In Cuba and the Coming American Revolution, SWP National Secretary Jack Barnes describes how the party campaigned to defend the Cuban Revolution on the eve of the U.S.-led 1961 Bay of Pigs invasion:

“We pointed to the immense popularity of the revolution among the Cuban people in response to the measures the new government was organizing them to take. The Mafia-run gambling dens and brothels, a national shame, had been shut down. Land had been distributed to more than 100,000 tenant farmers, sharecroppers and squatters. House and apartment rents, as well as electricity and telephone rates, had been slashed. Racial discrimination was outlawed and equal access not only made law but also enforced. The best public beaches, which had been previously off limits to Blacks, had been opened to all. A nationwide campaign to eliminate illiteracy had been launched — part of a broader extension of public education to the countryside, among the poor, and for women. Popular militias had formed in factories, other workplaces, schools, neighborhoods, and towns across the island, as Cubans demanded arms and military training to defend their new conquests. The huge money-gouging U.S. monopolies had been nationalized, as well as the major landed, commercial, and industrial property holdings of the wealthy Cuban families who had been the social and political base of the Batista dictatorship.

“Through more than two years of popular mobilizations, the workers and farmers of Cuba had begun transforming not only their country but themselves,” Barnes says. “It was precisely for this reason, we explained, that Cubans could, and would, fight to the death to defend their revolution — and do so successfully.”

The Cuban Revolution helped win a new generation of workers and youth to the fight to make a revolution here in the U.S., the center of world imperialist exploitation and oppression, Barnes writes.

Today, as crisis-ridden capitalism offers working people nothing but continued wars, grinding depression and attacks on rights and living conditions on a world scale, new forces are entering struggles — from the fight for $15 an hour and unionization, to fights against police brutality and abuse, to efforts to push back the bosses’ drive to divide our class through two-tier wages.

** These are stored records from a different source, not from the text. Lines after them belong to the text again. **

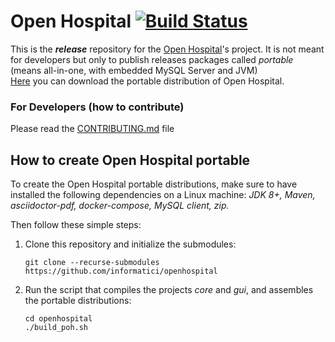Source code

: # Open Hospital [![Build Status](https://travis-ci.org/informatici/openhospital.svg?branch=master)](https://travis-ci.org/informatici/openhospital)

This is the ***release*** repository for the [Open Hospital][openhospital]'s project. It is not meant for developers but only to publish releases packages called *portable* (means all-in-one, with embedded MySQL Server and JVM)   
[Here][releases] you can download the portable distribution of Open Hospital.

### For Developers (how to contribute)
Please read the [CONTRIBUTING.md](https://github.com/informatici/openhospital/blob/master/CONTRIBUTING.md) file

## How to create Open Hospital portable

To create the Open Hospital portable distributions,
make sure to have installed the following dependencies on a Linux machine:
_JDK 8+, Maven, asciidoctor-pdf, docker-compose, MySQL client, zip._

Then follow these simple steps:

 1. Clone this repository and initialize the submodules:

        git clone --recurse-submodules https://github.com/informatici/openhospital

 2. Run the script that compiles the projects *core* and *gui*, and assembles the portable distributions:

        cd openhospital
        ./build_poh.sh


 [openhospital]: https://www.open-hospital.org/
 [releases]: https://github.com/informatici/openhospital/releases

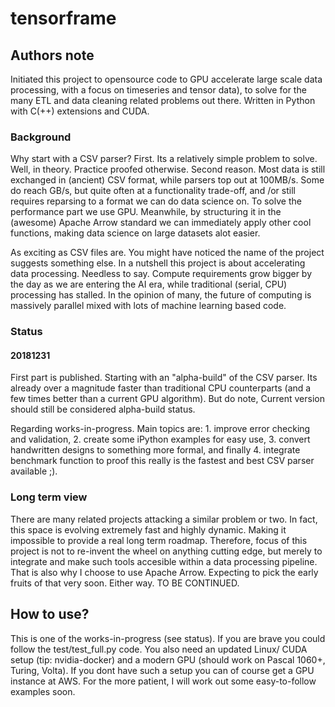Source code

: # tensorframe

## Authors note
Initiated this project to opensource code to GPU accelerate large scale data processing, with a focus on timeseries and tensor data), to solve for the many ETL and data cleaning related problems out there. Written in Python with C(++) extensions and CUDA. 

### Background
Why start with a CSV parser? First. Its a relatively simple problem to solve. Well, in theory. Practice proofed otherwise. Second reason. Most data is still exchanged in (ancient) CSV format, while parsers top out at 100MB/s. Some do reach GB/s, but quite often at a functionality trade-off, and /or still requires reparsing to a format we can do data science on. To solve the performance part we use GPU. Meanwhile, by structuring it in the (awesome) Apache Arrow standard we can immediately apply other cool functions, making data science on large datasets alot easier.

As exciting as CSV files are. You might have noticed the name of the project suggests something else. In a nutshell this project is about accelerating data processing. Needless to say. Compute requirements grow bigger by the day as we are entering the AI era, while traditional (serial, CPU) processing has stalled. In the opinion of many, the future of computing is massively parallel mixed with lots of machine learning based code.

### Status

#### 20181231
First part is published. Starting with an "alpha-build" of the CSV parser. Its already over a magnitude faster than traditional CPU counterparts (and a few times better than a current GPU algorithm). But do note, Current version should still be considered alpha-build status. 

Regarding works-in-progress. Main topics are: 1. improve error checking and validation, 2. create some iPython examples for easy use, 3. convert handwritten designs to something more formal, and finally 4. integrate benchmark function to proof this really is the fastest and best CSV parser available ;).

### Long term view
There are many related projects attacking a similar problem or two. In fact, this space is evolving extremely fast and highly dynamic. Making it impossible to provide a real long term roadmap. Therefore, focus of this project is not to re-invent the wheel on anything cutting edge, but merely to integrate and make such tools accesible within a data processing pipeline. That is also why I choose to use Apache Arrow. Expecting to pick the early fruits of that very soon. Either way. TO BE CONTINUED.

## How to use?
This is one of the works-in-progress (see status). If you are brave you could follow the test/test_full.py code. You also need an updated Linux/ CUDA setup (tip: nvidia-docker) and a modern GPU (should work on Pascal 1060+, Turing, Volta). If you dont have such a setup you can of course get a GPU instance at AWS. For the more patient, I will work out some easy-to-follow examples soon.

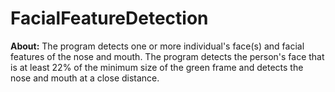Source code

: # FacialFeatureDetection

**About:** The program detects one or more individual's
       face(s) and facial features of the nose and
       mouth. The program detects the person's face
       that is at least 22% of the minimum size of
       the green frame and detects the nose and 
       mouth at a close distance.

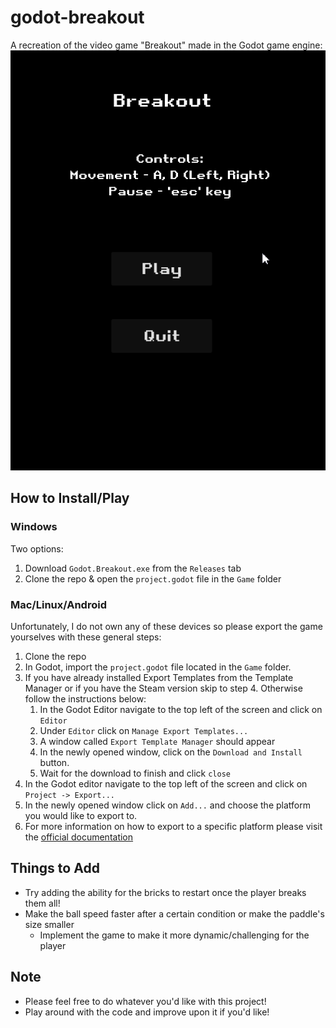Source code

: # godot-breakout

 A recreation of the video game "Breakout" made in the Godot game engine:
![Demonstration of Godot Breakout!](/Img/godot-breakout.gif)

## How to Install/Play

### Windows

Two options:

1. Download `Godot.Breakout.exe` from the `Releases` tab
2. Clone the repo & open the `project.godot` file in the `Game` folder

### Mac/Linux/Android

Unfortunately, I do not own any of these devices so please export the game yourselves with these general steps:

1. Clone the repo
2. In Godot, import the `project.godot` file located in the `Game` folder. 
3. If you have already installed Export Templates from the Template Manager or if you have the Steam version skip to step 4. Otherwise follow the instructions below:
   1. In the Godot Editor navigate to the top left of the screen and click on `Editor`
   2. Under `Editor` click on `Manage Export Templates...`
   3. A window called `Export Template Manager` should appear
   4. In the newly opened window, click on the `Download and Install` button.
   5. Wait for the download to finish and click `close`
4. In the Godot editor navigate to the top left of the screen and click on `Project -> Export...`
5. In the newly opened window click on `Add...` and choose the platform you would like to export to.
6. For more information on how to export to a specific platform please visit the [official documentation](https://docs.godotengine.org/en/stable/tutorials/export/exporting_projects.html)

## Things to Add

- Try adding the ability for the bricks to restart once the player breaks them all!
- Make the ball speed faster after a certain condition or make the paddle's size smaller
  - Implement the game to make it more dynamic/challenging for the player

## Note

- Please feel free to do whatever you'd like with this project!
- Play around with the code and improve upon it if you'd like!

New generations can draw on the example of the Cuban Revolution — including the Cuban people’s victory in standing up to the world’s mightiest imperialist power for 57 years, continuing to defend their revolution and extend the hand of international solidarity around the world — to build the revolutionary working-class movement here.

As Barnes puts it, “What the workers and farmers of Cuba showed us is that with class solidarity, political consciousness, courage, focused and persistent efforts at education, and a revolutionary leadership of a caliber like that in Cuba — a leadership tested and forged in battle over years — it is possible to stand up to enormous might and seemingly insurmountable odds and win.”